12/13/16

NO BRAINER





I was singing today, “If I only had a brain.” (Sigh)

Then I cheered up because I thought, “I’ll bet mice aren’t even supposed to have a brain. If they do, it’s very small." I’ll have to look that up.




11/21/16

HAPPY DANCE

The guy asked me, “Why are you so happy?”  What the heck?  “I’m dancing!” I cried between spins.  Or was it between rock steps.  Or maybe it was …  oh, whatever.  I wondered if I was the only mouse on the dance floor that looked happy or something.  I didn’t think much about it until I got home.  In the shower, actually.  Singing.  That’s another story.  And oh yes, mice dance.  We have our own steps and kicks and spins, and sometimes we spin on our tails.  But that’s kind of hard to control.  Also another story.  I’m sure you’ll be on pins and needles waiting to hear that one.  Come to think of it, pins and needles are easier than tails, if you’ve got to be up on something.

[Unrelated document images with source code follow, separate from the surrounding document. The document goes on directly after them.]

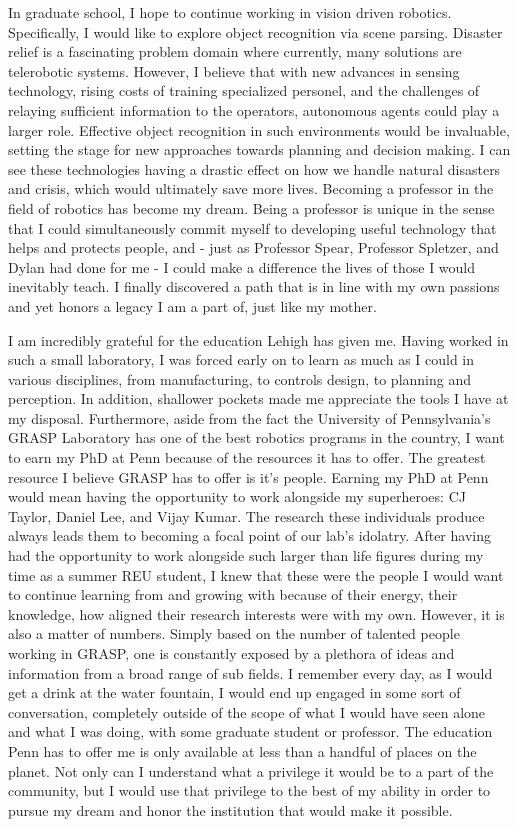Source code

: \documentclass{article}
\begin{document}
In graduate school, I hope to continue working in vision driven robotics.
Specifically, I would like to explore object recognition via scene parsing.
Disaster relief is a fascinating problem domain where currently, many solutions
are telerobotic systems. However, I believe that with new advances in sensing
technology, rising costs of training specialized personel, and the challenges
of relaying sufficient information to the operators, autonomous agents could
play a larger role. Effective object recognition in such environments would be
invaluable, setting the stage for new approaches towards planning and decision
making. I can see these technologies having a drastic effect on how we handle
natural disasters and crisis, which would ultimately save more lives. Becoming
a professor in the field of robotics has become my dream. Being a professor is
unique in the sense that I could simultaneously commit myself to developing
useful technology that helps and protects people, and - just as Professor
Spear, Professor Spletzer, and Dylan had done for me - I could make a
difference the lives of those I would inevitably teach. I finally discovered a
path that is in line with my own passions and yet honors a legacy I am a part
of, just like my mother.


I am incredibly grateful for the education Lehigh has given me. Having worked
in such a small laboratory, I was forced early on to learn as much as I could
in various disciplines, from manufacturing, to controls design, to planning and
perception. In addition, shallower pockets made me appreciate the tools I have
at my disposal. Furthermore, aside from the fact the University of
Pennsylvania’s GRASP Laboratory has one of the best robotics programs in the
country, I want to earn my PhD at Penn because of the resources it has to
offer. The greatest resource I believe GRASP has to offer is it's people.
Earning my PhD at Penn would mean having the opportunity to work alongside my
superheroes: CJ Taylor, Daniel Lee, and Vijay Kumar. The research these
individuals produce always leads them to becoming a focal point of our lab's
idolatry. After having had the opportunity to work alongside such larger than
life figures during my time as a summer REU student, I knew that these were the
people I would want to continue learning from and growing with because of their
energy, their knowledge, how aligned their research interests were with my own.
However, it is also a matter of numbers. Simply based on the number of talented
people working in GRASP, one is constantly exposed by a plethora of ideas and
information from a broad range of sub fields.  I remember every day, as I would
get a drink at the water fountain,  I would end up engaged in some sort of
conversation, completely outside of the scope of what I would have seen alone
and what I was doing, with some graduate student or professor. The education
Penn has to offer me is only available at less than a handful of places on the
planet. Not only can I understand what a privilege it would be to a part of the
community, but I would use that privilege to the best of my ability in order to
pursue my dream and honor the institution that would make it possible.
\end{document}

So I thought to myself the next morning, “I love to dance.  Didn’t he love to dance?  Why was anyone there last night who didn’t love to dance when They could be some place else doing whatever it is that they love to do?  Like singing in the shower.”

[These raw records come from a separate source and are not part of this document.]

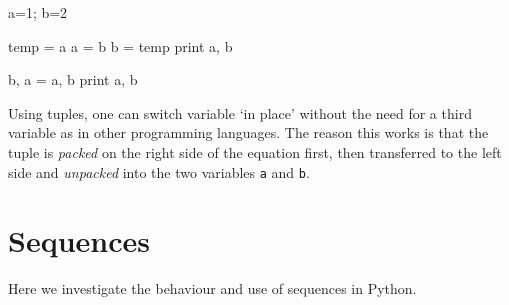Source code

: \documentclass[draft=false]{article}
\newcommand{\answer}[1]{#1}%
\def\pythoni{\lstinline[language=pythontim]}
\begin{document}
\begin{multicols}{2}
\begin{python}
a=1; b=2

temp = a
a = b
b = temp
print a, b

b, a = a, b
print a, b
\end{python}

\answer{Using tuples, one can switch variable `in place' without the need for a third variable as in other programming languages. The reason this works is that the tuple is \emph{packed} on the right side of the equation first, then transferred to the left side and \emph{unpacked} into the two variables \pythoni{a} and \pythoni{b}.}

\end{multicols}

\pagebreak

\section{Sequences}

Here we investigate the behaviour and use of sequences in Python.
\end{document}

Life’s just to short to miss doing something that brings the absolute joy of life out of you.



11/6/16

NOTES FOR STORIES




This book keeps sliding to the back burner.  Not that my smooth-top stove is tilting or anything.  It’s just that my schedule keeps getting skewed.  I need a dose of will power.

One example of the time-chewer-uppers:  I volunteered to teach the Minor Prophets.  It seemed like a good idea at the time.  But I get lost in details.  It’s in my blood or something.  When I read something I don’t know, I start Googling.  Before you know it, two hours have passed!  Curiosity is about to kill the mouse.

I finally finished the prophets and picked up the pile of notes I made whenever an idea for a good Mouse story popped up.  What the heck was I thinking when I jotted this on a torn piece of paper from a yellow pad:  “Sleeveless Pajama Pants”?  I have no idea.  Another notes says, “Rain on Beck’s Calendar.”  Huh?  Unfortunately, I do remember what this note was about:  “Slot Machine=Paper Shredder.”

9/12/16

WILD HAIR



Hi there Mouse Fans!  I got this wild hair about writing a book and now I’m locked in.  (Why do I do these things?!!) 

First I thought about writing a fiction novel, but since real life is more well, er, real, and since I can’t make up stuff, I’m going to stick with my little stories.  Who’d have thought my rantings and ravings would be handed down to posterity.  Egads! 

“Book writer” sounds more impressive than “blogger,” don’t you think? 






9/11/16

SISTER’S CAT



Maggie’s on the phone.  Her sister must be talking about her cat again because Maggie keeps saying she wishes she’d call it a “he” since he’s not a “she.”  Don’t you think it’s rude – and downright sadistic – to be going on and on about this cat, who loves to eat birds, and I assume mice, too?